Whose HBCU Is It Anyway?

When it comes to HBCU leadership, there is no mission or vision which supersedes the will and loyalties of the board of trustees. That’s why Ray Belton, a long-serving member of the Southern leadership team on its two-year campus, can be named as the leader of the system and the flagship campus, with no clear indicators of why he was selected beyond his status as an SU ‘insider.’
It’s why the University of Louisiana System can keep a straight face at the hiring of the holistically inexperienced Willie Larkin at a time when the school is desperate for heat-and-serve academic and legislative savvy.
It’s why the Florida A&M Board of Trustees can publicly dress down President Elmira Mangum for a lack of ‘communication and respect,’ but make no connections on if, or how, their relationship has impacted the university’s progress or momentum since her hiring.
HBCU advocates, please understand; this battle is not ours. No matter how much Facebook commenting we do, no matter how much money we try to raise, no matter how much back room influence we try to generate, black folks with white collars on boards appointed by red-state leadership will never be a pretty picture for public HBCU leadership. Louisiana, Mississippi, Alabama and Florida have shown all of us what real power and real disdain for educating black folks looks like.
And sometimes, it looks and talks just like us.
We should all believe that trustees want to get in and do the right thing, but we should know that most of them are too easily guided towards doing the wrong thing because of split loyalties between school, governor and self-interest.
Grambling and Southern, both suffering massive budget cuts with more to come, both reeling from financial hemorrhaging in athletics with deep wounds in their compliance systems, and both facing enrollment crises, now have presidents who share a common trait of being able to say what most people want to hear, but have yet to indicate any kind of research or preliminary strategy for the storms they are about to face.
Grambling is being forced to close its nursing program for consistent inability to prepare its graduates to pass the national licensure exam; a major blow to GSU in the effort to recruit and compete with duplicated programs at Louisiana Tech and UL – Monroe.
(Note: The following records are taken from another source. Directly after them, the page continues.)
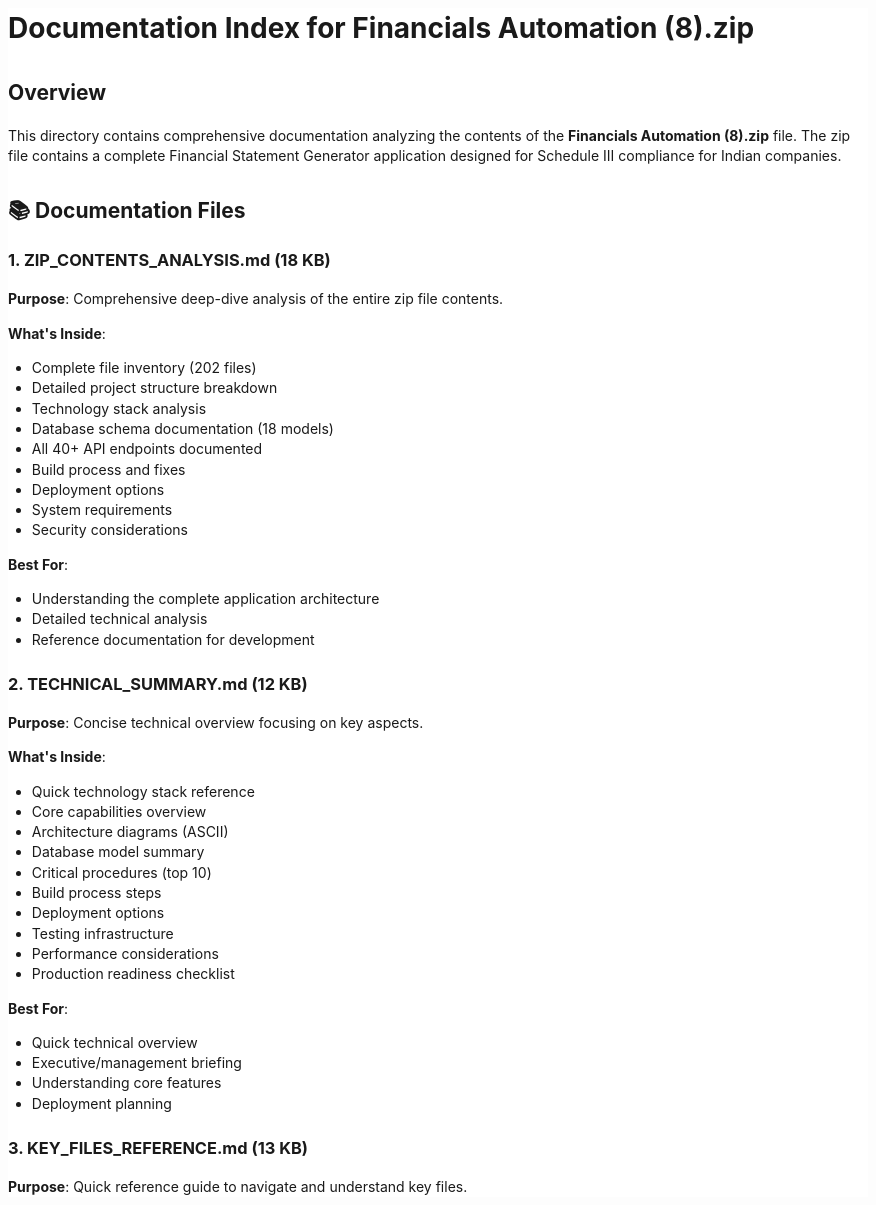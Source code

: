 # Documentation Index for Financials Automation (8).zip

## Overview
This directory contains comprehensive documentation analyzing the contents of the **Financials Automation (8).zip** file. The zip file contains a complete Financial Statement Generator application designed for Schedule III compliance for Indian companies.

## 📚 Documentation Files

### 1. **ZIP_CONTENTS_ANALYSIS.md** (18 KB)
**Purpose**: Comprehensive deep-dive analysis of the entire zip file contents.

**What's Inside**:
- Complete file inventory (202 files)
- Detailed project structure breakdown
- Technology stack analysis
- Database schema documentation (18 models)
- All 40+ API endpoints documented
- Build process and fixes
- Deployment options
- System requirements
- Security considerations

**Best For**: 
- Understanding the complete application architecture
- Detailed technical analysis
- Reference documentation for development

### 2. **TECHNICAL_SUMMARY.md** (12 KB)
**Purpose**: Concise technical overview focusing on key aspects.

**What's Inside**:
- Quick technology stack reference
- Core capabilities overview
- Architecture diagrams (ASCII)
- Database model summary
- Critical procedures (top 10)
- Build process steps
- Deployment options
- Testing infrastructure
- Performance considerations
- Production readiness checklist

**Best For**:
- Quick technical overview
- Executive/management briefing
- Understanding core features
- Deployment planning

### 3. **KEY_FILES_REFERENCE.md** (13 KB)
**Purpose**: Quick reference guide to navigate and understand key files.
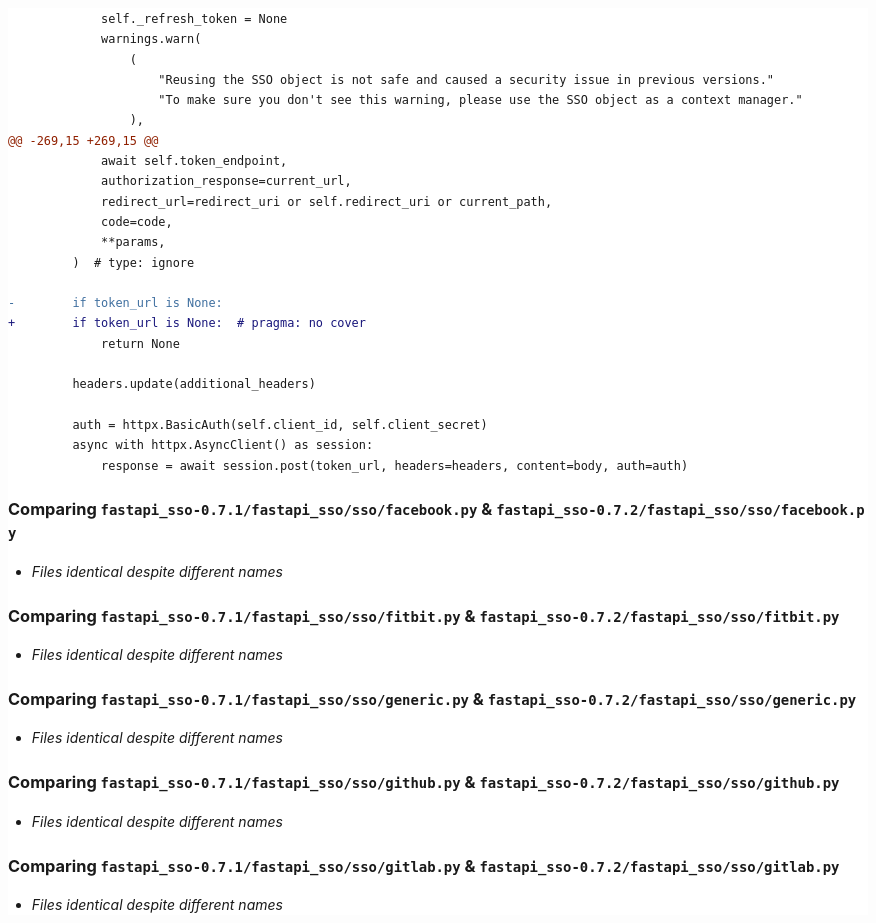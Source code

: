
 ```diff
             self._refresh_token = None
             warnings.warn(
                 (
                     "Reusing the SSO object is not safe and caused a security issue in previous versions."
                     "To make sure you don't see this warning, please use the SSO object as a context manager."
                 ),
@@ -269,15 +269,15 @@
             await self.token_endpoint,
             authorization_response=current_url,
             redirect_url=redirect_uri or self.redirect_uri or current_path,
             code=code,
             **params,
         )  # type: ignore
 
-        if token_url is None:
+        if token_url is None:  # pragma: no cover
             return None
 
         headers.update(additional_headers)
 
         auth = httpx.BasicAuth(self.client_id, self.client_secret)
         async with httpx.AsyncClient() as session:
             response = await session.post(token_url, headers=headers, content=body, auth=auth)
```

### Comparing `fastapi_sso-0.7.1/fastapi_sso/sso/facebook.py` & `fastapi_sso-0.7.2/fastapi_sso/sso/facebook.py`

 * *Files identical despite different names*

### Comparing `fastapi_sso-0.7.1/fastapi_sso/sso/fitbit.py` & `fastapi_sso-0.7.2/fastapi_sso/sso/fitbit.py`

 * *Files identical despite different names*

### Comparing `fastapi_sso-0.7.1/fastapi_sso/sso/generic.py` & `fastapi_sso-0.7.2/fastapi_sso/sso/generic.py`

 * *Files identical despite different names*

### Comparing `fastapi_sso-0.7.1/fastapi_sso/sso/github.py` & `fastapi_sso-0.7.2/fastapi_sso/sso/github.py`

 * *Files identical despite different names*

### Comparing `fastapi_sso-0.7.1/fastapi_sso/sso/gitlab.py` & `fastapi_sso-0.7.2/fastapi_sso/sso/gitlab.py`

 * *Files identical despite different names*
Southern supervisors revealed today that Southern U at Shreveport, the campus which new system president Ray Belton led for 15 years, has fallen beneath Louisiana GRAD ACT standards for two consecutive years – the only public campus in the state to do so.
At FAMU, where tensions are beginning to surface between Mangum and key stakeholder groups, there is still the complication of the university making progress, at least from the outside. Communication and trust issues are not unusual in new relationships, but its up to the board to make her comfortable with interpersonal expectations and institutional goals, not for her to coddle trustees whose split loyalties and inexperience in the business of higher education makes the focus on how nicely and how often she talks to them, an issue in the first place.
Higher education, especially for the poor and underrepresented, is not an easy sell in a lean economy. And because most trustees are not nuanced enough to politicize the HBCU mission for support from liberal or conservative leaders, they become little more than a more tolerable reflection of the governors who appoint them and the political agendas their appointments are designed to carry out.
Bad presidents are usually good at making trustees feel good, but are eventually ousted by underperformance. Good presidents are typically bad at glad-handing the board, and are eventually ousted by the vote of their enemies at the executive table.
Great presidents understand that they are always one vote away from looking for a job, and walk the line between crediting trustees for a school’s successes, personally taking the blame for the missteps, and guiding them on policy decisions along the way.
Great presidents don’t report to boards – they advise them.
And they understand that, no matter what, the board is always right – even when it is dead wrong.
That notion is what is killing the HBCU; that being dead wrong still translates as right in the eyes of those in ultimate authority. Bad hires, bad decisions on finance and construction are always right in the eyes of the board, and always the fault of the president or underfunding from the state or federal government when the decisions go wrong.
So until students and alumni become more than Facebook and Twitter advocates for schools, until we start packing boardrooms and demanding voice at public sessions on campus and in the state houses, this will be our cycle of ineptitude. There is no way that students and alumni – financial stakeholders invested in a presidential search – can hear from candidates themselves, but receive no guidance from the board about the data which leads to an eventual decision which shapes the future of the institution.
There’s no way states like South Carolina and Alabama have extreme changes in board leadership, but students and alumni do not seek more control in dictating how board members are appointed or elected, or in establishing qualifications for membership.
Until we speak up and demand more responsibility in shaping leadership outcomes, we might as well free ourselves of the illusion of our schools belonging to us; because they really belong to the elected officials who sit in the board seats, artfully disguised as your friendly neighborhood trustees, rectors, supervisors and regents.